A clinical limit of agreement was defined as ± 2 mmHg for PICCP when compared with CICCP. Repeated Measures Analysis of Variance (ANOVA) was performed to study whether there were significant differences between PICCP and CICCP using a mixed effects model while accounting for the within-subject variation. Differences were regarded as being statistically significant when P values were less than 0.05. All statistical analyses were performed by SAS, version 9.1.3 (Cary, NC, USA) and graphical presentations were performed using Stata, version 11.0 (StataCorp, College Station, Texas, USA).


Demographic and clinical characteristics of the study patients are presented in Table 1. A total of 1342 PICCP/CICCP data pairs were collected from 35 patients and statistically analyzed. For each patient, paired PICCP/CICCP measurements were taken at different time points (31-55 time points). Data on one patient (40 data pairs) were discarded before data analysis due to an inadequate positioning of the PICC tip in the right internal jugular vein.
Table 2 presents the means and standard deviations of PICCP and CICCP at the main surgical periods, along with the estimated bias and 95% CI of bias.

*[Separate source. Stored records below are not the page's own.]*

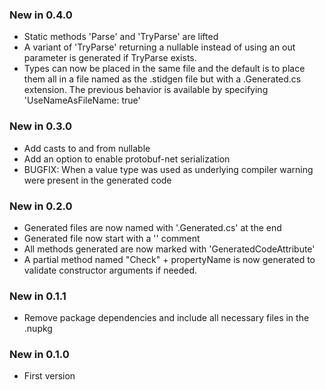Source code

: ### New in 0.4.0
* Static methods 'Parse' and 'TryParse' are lifted
* A variant of 'TryParse' returning a nullable instead of using an out
  parameter is generated if TryParse exists.
* Types can now be placed in the same file and the default is to place them
  all in a file named as the .stidgen file but with a .Generated.cs extension.
  The previous behavior is available by specifying 'UseNameAsFileName: true'

### New in 0.3.0
* Add casts to and from nullable
* Add an option to enable protobuf-net serialization
* BUGFIX: When a value type was used as underlying compiler warning were
  present in the generated code

### New in 0.2.0
* Generated files are now named with '.Generated.cs' at the end
* Generated file now start with a '<auto-generated>' comment
* All methods generated are now marked with 'GeneratedCodeAttribute'
* A partial method named "Check" + propertyName is now generated to validate
  constructor arguments if needed.

### New in 0.1.1
* Remove package dependencies and include all necessary files in the .nupkg

### New in 0.1.0
* First version
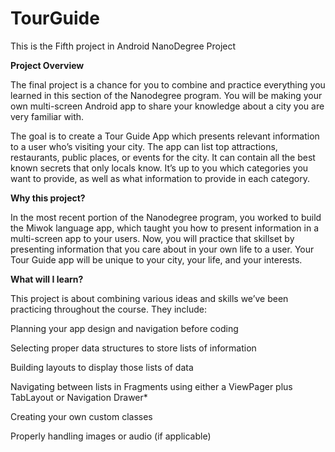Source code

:# TourGuide
This is the Fifth project in Android NanoDegree Project

**Project Overview**

The final project is a chance for you to combine and practice everything you learned in this section of the Nanodegree program. You will be making your own multi-screen Android app to share your knowledge about a city you are very familiar with.

The goal is to create a Tour Guide App which presents relevant information to a user who’s visiting your city. The app can list top attractions, restaurants, public places, or events for the city. It can contain all the best known secrets that only locals know. It’s up to you which categories you want to provide, as well as what information to provide in each category.

**Why this project?**

In the most recent portion of the Nanodegree program, you worked to build the Miwok language app, which taught you how to present information in a multi-screen app to your users. Now, you will practice that skillset by presenting information that you care about in your own life to a user. Your Tour Guide app will be unique to your city, your life, and your interests.

**What will I learn?**

This project is about combining various ideas and skills we’ve been practicing throughout the course. They include:

Planning your app design and navigation before coding

Selecting proper data structures to store lists of information

Building layouts to display those lists of data

Navigating between lists in Fragments using either a ViewPager plus TabLayout or Navigation Drawer*

Creating your own custom classes

Properly handling images or audio (if applicable)
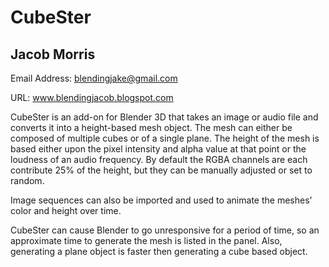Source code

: # CubeSter
## Jacob Morris

Email Address: blendingjake@gmail.com

URL: www.blendingjacob.blogspot.com

CubeSter is an add-on for Blender 3D that takes an image or audio file and 
converts it into a height-based mesh object. The mesh can either be composed 
of multiple cubes or of a single plane. The height of the mesh is based either 
upon the pixel intensity and alpha value at that point or the loudness of an 
audio frequency. By default the RGBA channels are each contribute 25% of the 
height, but they can be manually adjusted or set to random. 

Image sequences can also be imported and used to animate the meshes' color and height
over time.

CubeSter can cause Blender to go unresponsive for a period of time, so an
approximate time to generate the mesh is listed in the panel. Also, generating
a plane object is faster then generating a cube based object.
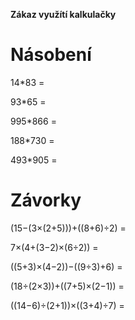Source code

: **Zákaz využítí kalkulačky**

# Násobení

14*83 = 

93*65 = 

995*866 = 

188*730 = 

493*905 = 

# Závorky

(15−(3×(2+5)))+((8+6)÷2) = 

7×(4+(3−2)×(6÷2)) = 

((5+3)×(4−2))−((9÷3)+6) = 

(18÷(2×3))+((7+5)×(2−1)) = 

((14−6)÷(2+1))×((3+4)÷7) = 



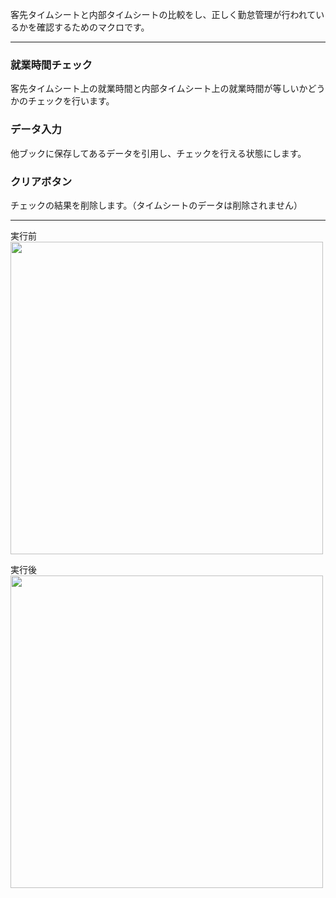 客先タイムシートと内部タイムシートの比較をし、正しく勤怠管理が行われているかを確認するためのマクロです。

-----

### 就業時間チェック　　
客先タイムシート上の就業時間と内部タイムシート上の就業時間が等しいかどうかのチェックを行います。

### データ入力  
他ブックに保存してあるデータを引用し、チェックを行える状態にします。

### クリアボタン  
チェックの結果を削除します。（タイムシートのデータは削除されません）

-----
実行前  
<img src="https://user-images.githubusercontent.com/63280513/85809003-8653c800-b791-11ea-8813-892d6761cff2.png" width="500">  
  
実行後  
<img src="https://user-images.githubusercontent.com/63280513/85808185-0f1d3480-b78f-11ea-99d6-97e5fcd3d1b7.png" width="500">   
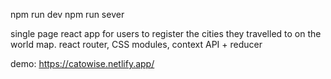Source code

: npm run dev
npm run sever

single page react app for users to register the cities they travelled to on the world map.
react router, CSS modules, context API + reducer

demo: https://catowise.netlify.app/
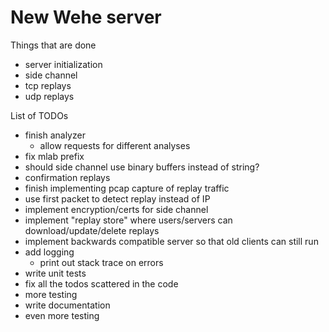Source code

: # New Wehe server

Things that are done
- server initialization
- side channel
- tcp replays
- udp replays

List of TODOs
- finish analyzer
  - allow requests for different analyses
- fix mlab prefix
- should side channel use binary buffers instead of string?
- confirmation replays
- finish implementing pcap capture of replay traffic
- use first packet to detect replay instead of IP
- implement encryption/certs for side channel
- implement "replay store" where users/servers can download/update/delete replays
- implement backwards compatible server so that old clients can still run
- add logging
  - print out stack trace on errors
- write unit tests
- fix all the todos scattered in the code
- more testing
- write documentation
- even more testing

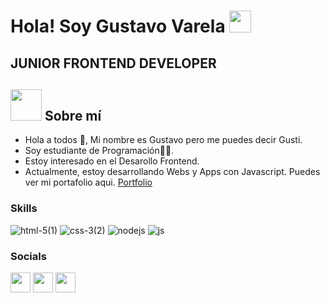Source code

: <h1>Hola! Soy Gustavo Varela <img src="https://media.giphy.com/media/hvRJCLFzcasrR4ia7z/giphy.gif" width="35"></h1>
<h2>  JUNIOR FRONTEND DEVELOPER </h2>

## <img src = "https://user-images.githubusercontent.com/63050133/156777293-72a6e681-2582-4a9d-ad92-09d1181d47c7.gif" width = 50px height = 50px>  Sobre mí

- Hola a todos 👋, Mi nombre es Gustavo pero me puedes decir Gusti.
- Soy estudiante de Programación👨‍💻.
- Estoy interesado en el Desarollo Frontend.
- Actualmente, estoy desarrollando Webs y Apps con Javascript.
Puedes ver mi portafolio aqui. [Portfolio](https://gusti95varela.github.io/Portfolio/about.html)<br>

### Skills

![html-5(1)](https://user-images.githubusercontent.com/54786087/188331388-b6f114b9-2ad9-4ec8-bf17-51d43a262e7a.png) ![css-3(2)](https://user-images.githubusercontent.com/54786087/188331356-5db7900f-e39a-43b1-976f-79f37a47c446.png) ![nodejs](https://user-images.githubusercontent.com/54786087/188331457-f9a73fe1-0f1c-45e6-9d7b-dad4872be0d4.png)  ![js](https://user-images.githubusercontent.com/54786087/188331410-e868abca-bccf-4a29-abed-87598e773b68.png)

### Socials

<p align="left"> 
<a href="https://www.instagram.com/devgus_/" target="_blank" rel="noreferrer"><img src="https://raw.githubusercontent.com/danielcranney/readme-generator/main/public/icons/socials/instagram.svg" width="32" height="32" /></a>
<a href="https://www.linkedin.com/in/gustavo-varela/" target="_blank" rel="noreferrer"><img src="https://www.src.org/image/linkedin-blue.png" width="32" height="32" /></a>
<a href="https://www.github.com/gusti95varela" target="_blank" rel="noreferrer"><img src="https://raw.githubusercontent.com/danielcranney/readme-generator/main/public/icons/socials/github.svg" width="32" height="32" /></a>
</p>




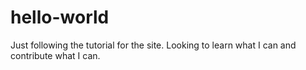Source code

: # hello-world
Just following the tutorial for the site.
Looking to learn what I can and contribute what I can. 
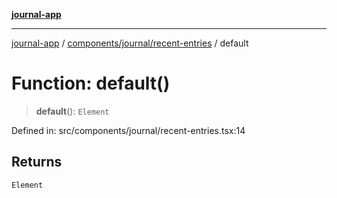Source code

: [**journal-app**](../../../../README.md)

***

[journal-app](../../../../modules.md) / [components/journal/recent-entries](../README.md) / default

# Function: default()

> **default**(): `Element`

Defined in: src/components/journal/recent-entries.tsx:14

## Returns

`Element`
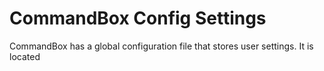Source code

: # CommandBox Config Settings

CommandBox has a global configuration file that stores user settings.  It is located 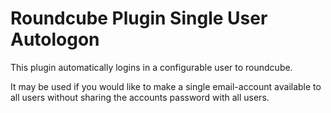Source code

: # Roundcube Plugin Single User Autologon

This plugin automatically logins in a configurable user to roundcube.

It may be used if you would like to make a single email-account available to
all users without sharing the accounts password with all users.
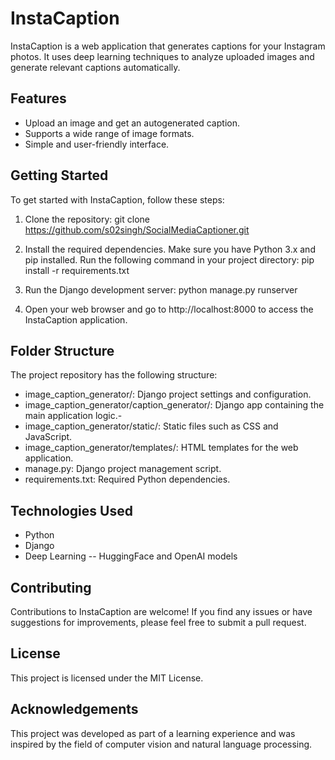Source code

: # InstaCaption

InstaCaption is a web application that generates captions for your Instagram photos. It uses deep learning techniques to analyze uploaded images and generate relevant captions automatically.

## Features

- Upload an image and get an autogenerated caption.
- Supports a wide range of image formats.
- Simple and user-friendly interface.

## Getting Started

To get started with InstaCaption, follow these steps:

1. Clone the repository:
   git clone https://github.com/s02singh/SocialMediaCaptioner.git
   
2. Install the required dependencies. Make sure you have Python 3.x and pip installed. Run the following command in your project directory:
   pip install -r requirements.txt

3. Run the Django development server:
   python manage.py runserver
  
4. Open your web browser and go to http://localhost:8000 to access the InstaCaption application.

## Folder Structure
The project repository has the following structure:

- image_caption_generator/: Django project settings and configuration.
- image_caption_generator/caption_generator/: Django app containing the main application logic.- 
- image_caption_generator/static/: Static files such as CSS and JavaScript.
- image_caption_generator/templates/: HTML templates for the web application.
- manage.py: Django project management script.
- requirements.txt: Required Python dependencies.

## Technologies Used
- Python
- Django
- Deep Learning 
-- HuggingFace and OpenAI models

## Contributing
Contributions to InstaCaption are welcome! If you find any issues or have suggestions for improvements, please feel free to submit a pull request.

## License
This project is licensed under the MIT License.

## Acknowledgements
This project was developed as part of a learning experience and was inspired by the field of computer vision and natural language processing.
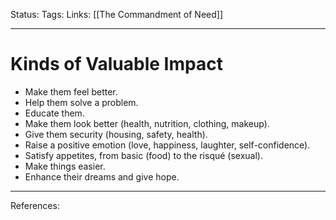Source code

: Status:
Tags:
Links: [[The Commandment of Need]]
___
# Kinds of Valuable Impact
-   Make them feel better.
-   Help them solve a problem.
-   Educate them.
-   Make them look better (health, nutrition, clothing, makeup).
-   Give them security (housing, safety, health).
-   Raise a positive emotion (love, happiness, laughter, self-confidence).
-   Satisfy appetites, from basic (food) to the risqué (sexual).
-   Make things easier.
-   Enhance their dreams and give hope.
___
References: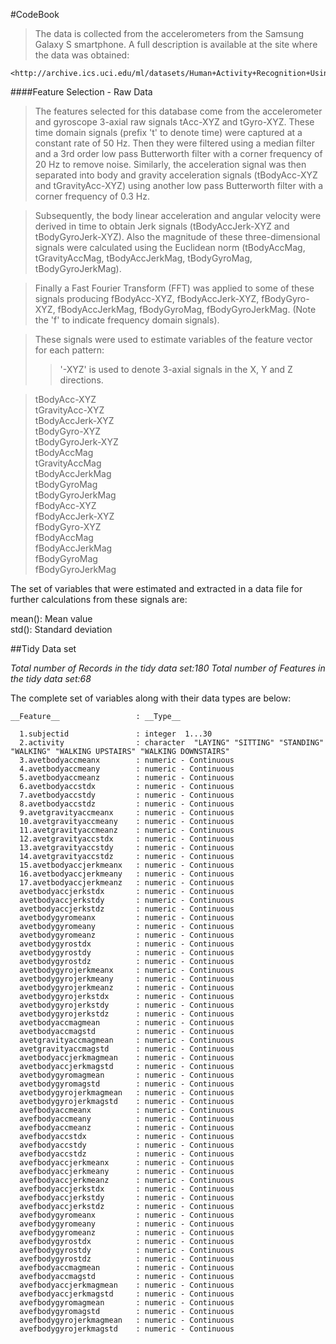 

#CodeBook




>The data is collected from the accelerometers from the Samsung Galaxy S smartphone. A full description is available at the site where the data was obtained:

	<http://archive.ics.uci.edu/ml/datasets/Human+Activity+Recognition+Using+Smartphones>

 
####Feature Selection - Raw Data


>The features selected for this database come from the accelerometer and gyroscope 3-axial raw signals tAcc-XYZ and tGyro-XYZ. These time domain signals (prefix 't' to denote time) were captured at a constant rate of 50 Hz. Then they were filtered using a median filter and a 3rd order low pass Butterworth filter with a corner frequency of 20 Hz to remove noise. Similarly, the acceleration signal was then separated into body and gravity acceleration signals (tBodyAcc-XYZ and tGravityAcc-XYZ) using another low pass Butterworth filter with a corner frequency of 0.3 Hz. 

>Subsequently, the body linear acceleration and angular velocity were derived in time to obtain Jerk signals (tBodyAccJerk-XYZ and tBodyGyroJerk-XYZ). Also the magnitude of these three-dimensional signals were calculated using the Euclidean norm (tBodyAccMag, tGravityAccMag, tBodyAccJerkMag, tBodyGyroMag, tBodyGyroJerkMag). 

>Finally a Fast Fourier Transform (FFT) was applied to some of these signals producing fBodyAcc-XYZ, fBodyAccJerk-XYZ, fBodyGyro-XYZ, fBodyAccJerkMag, fBodyGyroMag, fBodyGyroJerkMag. (Note the 'f' to indicate frequency domain signals). 

>These signals were used to estimate variables of the feature vector for each pattern:  
>>'-XYZ' is used to denote 3-axial signals in the X, Y and Z directions.

>tBodyAcc-XYZ  
>tGravityAcc-XYZ  
>tBodyAccJerk-XYZ  
>tBodyGyro-XYZ  
>tBodyGyroJerk-XYZ  
>tBodyAccMag  
>tGravityAccMag  
>tBodyAccJerkMag  
>tBodyGyroMag  
>tBodyGyroJerkMag  
>fBodyAcc-XYZ  
>fBodyAccJerk-XYZ  
>fBodyGyro-XYZ  
>fBodyAccMag  
>fBodyAccJerkMag  
>fBodyGyroMag  
>fBodyGyroJerkMag  

The set of variables that were estimated and extracted in a data file for further calculations from these signals are: 

mean(): Mean value  
std(): Standard deviation  




##Tidy Data set

*Total number of Records in the tidy data set:180*
*Total number of Features in the tidy data set:68*  

The complete set of variables along with their data types are below:

  	__Feature__		   			: __Type__
 
	  1.subjectid              	: integer  1...30  
	  2.activity               	: character  "LAYING" "SITTING" "STANDING" "WALKING" "WALKING UPSTAIRS" "WALKING DOWNSTAIRS"   
	  3.avetbodyaccmeanx       	: numeric - Continuous   
	  4.avetbodyaccmeany       	: numeric - Continuous   
	  5.avetbodyaccmeanz       	: numeric - Continuous   
	  6.avetbodyaccstdx        	: numeric - Continuous   
	  7.avetbodyaccstdy        	: numeric - Continuous   
	  8.avetbodyaccstdz        	: numeric - Continuous   
	  9.avetgravityaccmeanx    	: numeric - Continuous   
	  10.avetgravityaccmeany    : numeric - Continuous   
	  11.avetgravityaccmeanz    : numeric - Continuous   
	  12.avetgravityaccstdx     : numeric - Continuous   
	  13.avetgravityaccstdy     : numeric - Continuous   
	  14.avetgravityaccstdz     : numeric - Continuous   
	  15.avetbodyaccjerkmeanx   : numeric - Continuous   
	  16.avetbodyaccjerkmeany   : numeric - Continuous   
	  17.avetbodyaccjerkmeanz   : numeric - Continuous  
	  avetbodyaccjerkstdx    	: numeric - Continuous    
	  avetbodyaccjerkstdy    	: numeric - Continuous  
	  avetbodyaccjerkstdz    	: numeric - Continuous  
	  avetbodygyromeanx      	: numeric - Continuous  
	  avetbodygyromeany      	: numeric - Continuous  
	  avetbodygyromeanz      	: numeric - Continuous  
	  avetbodygyrostdx       	: numeric - Continuous  
	  avetbodygyrostdy       	: numeric - Continuous  
	  avetbodygyrostdz       	: numeric - Continuous  
	  avetbodygyrojerkmeanx  	: numeric - Continuous  
	  avetbodygyrojerkmeany  	: numeric - Continuous  
	  avetbodygyrojerkmeanz  	: numeric - Continuous  
	  avetbodygyrojerkstdx   	: numeric - Continuous  
	  avetbodygyrojerkstdy   	: numeric - Continuous  
	  avetbodygyrojerkstdz   	: numeric - Continuous  
	  avetbodyaccmagmean     	: numeric - Continuous  
	  avetbodyaccmagstd      	: numeric - Continuous  
	  avetgravityaccmagmean  	: numeric - Continuous  
	  avetgravityaccmagstd   	: numeric - Continuous  
	  avetbodyaccjerkmagmean 	: numeric - Continuous  
	  avetbodyaccjerkmagstd  	: numeric - Continuous  
	  avetbodygyromagmean    	: numeric - Continuous  
	  avetbodygyromagstd     	: numeric - Continuous  
	  avetbodygyrojerkmagmean	: numeric - Continuous  
	  avetbodygyrojerkmagstd 	: numeric - Continuous  
	  avefbodyaccmeanx       	: numeric - Continuous  
	  avefbodyaccmeany       	: numeric - Continuous  
	  avefbodyaccmeanz       	: numeric - Continuous  
	  avefbodyaccstdx        	: numeric - Continuous  
	  avefbodyaccstdy        	: numeric - Continuous  
	  avefbodyaccstdz        	: numeric - Continuous  
	  avefbodyaccjerkmeanx   	: numeric - Continuous  
	  avefbodyaccjerkmeany   	: numeric - Continuous  
	  avefbodyaccjerkmeanz   	: numeric - Continuous  
	  avefbodyaccjerkstdx    	: numeric - Continuous  
	  avefbodyaccjerkstdy    	: numeric - Continuous  
	  avefbodyaccjerkstdz    	: numeric - Continuous  
	  avefbodygyromeanx      	: numeric - Continuous  
	  avefbodygyromeany      	: numeric - Continuous  
	  avefbodygyromeanz      	: numeric - Continuous  
	  avefbodygyrostdx       	: numeric - Continuous  
	  avefbodygyrostdy       	: numeric - Continuous  
	  avefbodygyrostdz       	: numeric - Continuous  
	  avefbodyaccmagmean     	: numeric - Continuous  
	  avefbodyaccmagstd      	: numeric - Continuous  
	  avefbodyaccjerkmagmean 	: numeric - Continuous  
	  avefbodyaccjerkmagstd  	: numeric - Continuous  
	  avefbodygyromagmean    	: numeric - Continuous  
	  avefbodygyromagstd     	: numeric - Continuous  
	  avefbodygyrojerkmagmean	: numeric - Continuous  
	  avefbodygyrojerkmagstd 	: numeric - Continuous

Overall, the measured PICCP was slightly higher than CICCP by 0.14 mmHg, but these differences were not statistically different (mean ± standard deviation for CICCP and PICCP were 7.98 ± 3.90 mmHg and 8.12 ± 3.93 mmHg, respectively, P = 0.1435) and bias was well within the limit of agreement. When examining each surgical period, PICCPs were significantly higher than CICCPs during preanhepatic and anhepatic period, but similar during the reperfusion and neohepatic periods. These differences were well within the limit of agreement (Table 2).
Furthermore, Pearson's correlation analysis revealed that PICCP and CICCP were very highly correlated overall (r = 0.970, P < 0.001) (Fig. 1). Similarly, a significantly high correlation was observed for data pairs of PICCP and CICCP in patients during each surgical period: preanhepatic (Pearson's correlation coefficient, r = 0.963, P < 0.001), anhepatic (r = 0.959, P < 0.001), reperfusion (r = 0.971, P = 0.016) and neohepatic (r = 0.981, P = 0.021). Bland-Altman plots also demonstrated very good agreement between the two measurements (Fig. 2 and Fig. 3). A total of 96.2% of all measurements were clinically within the acceptable limits of bias (± 2 mmHg).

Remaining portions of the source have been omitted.